How to complete this task: What you return must be every line from the beginning of the data through the line holding "#Installing", unchanged.
- Opening Delimiter -
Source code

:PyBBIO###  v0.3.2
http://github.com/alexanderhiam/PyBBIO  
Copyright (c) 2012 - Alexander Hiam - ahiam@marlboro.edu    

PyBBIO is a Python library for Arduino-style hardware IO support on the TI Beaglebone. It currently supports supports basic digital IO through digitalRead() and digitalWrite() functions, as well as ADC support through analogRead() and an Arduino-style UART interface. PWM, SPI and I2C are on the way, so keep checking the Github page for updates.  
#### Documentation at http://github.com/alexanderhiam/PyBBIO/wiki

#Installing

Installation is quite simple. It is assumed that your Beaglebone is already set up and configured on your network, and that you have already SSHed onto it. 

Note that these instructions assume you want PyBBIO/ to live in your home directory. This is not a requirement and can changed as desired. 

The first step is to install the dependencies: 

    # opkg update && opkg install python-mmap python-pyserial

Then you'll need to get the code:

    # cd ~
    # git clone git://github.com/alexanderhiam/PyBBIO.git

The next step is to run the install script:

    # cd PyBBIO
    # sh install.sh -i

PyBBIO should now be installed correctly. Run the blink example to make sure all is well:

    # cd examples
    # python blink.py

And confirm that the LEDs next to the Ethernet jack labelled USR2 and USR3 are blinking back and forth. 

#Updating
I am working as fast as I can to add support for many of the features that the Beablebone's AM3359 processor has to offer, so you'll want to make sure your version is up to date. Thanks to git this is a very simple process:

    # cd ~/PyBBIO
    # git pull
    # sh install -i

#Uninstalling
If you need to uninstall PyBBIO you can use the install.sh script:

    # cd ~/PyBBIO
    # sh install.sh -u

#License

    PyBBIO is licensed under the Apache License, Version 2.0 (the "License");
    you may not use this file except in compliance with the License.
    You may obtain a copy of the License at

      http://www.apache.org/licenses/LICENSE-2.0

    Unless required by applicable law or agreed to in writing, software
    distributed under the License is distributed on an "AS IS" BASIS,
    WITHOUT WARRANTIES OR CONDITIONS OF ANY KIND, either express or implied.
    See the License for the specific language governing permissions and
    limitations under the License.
- Closing Delimiter -
Task answer:
Source code

:PyBBIO###  v0.3.2
http://github.com/alexanderhiam/PyBBIO  
Copyright (c) 2012 - Alexander Hiam - ahiam@marlboro.edu    

PyBBIO is a Python library for Arduino-style hardware IO support on the TI Beaglebone. It currently supports supports basic digital IO through digitalRead() and digitalWrite() functions, as well as ADC support through analogRead() and an Arduino-style UART interface. PWM, SPI and I2C are on the way, so keep checking the Github page for updates.  
#### Documentation at http://github.com/alexanderhiam/PyBBIO/wiki

#Installing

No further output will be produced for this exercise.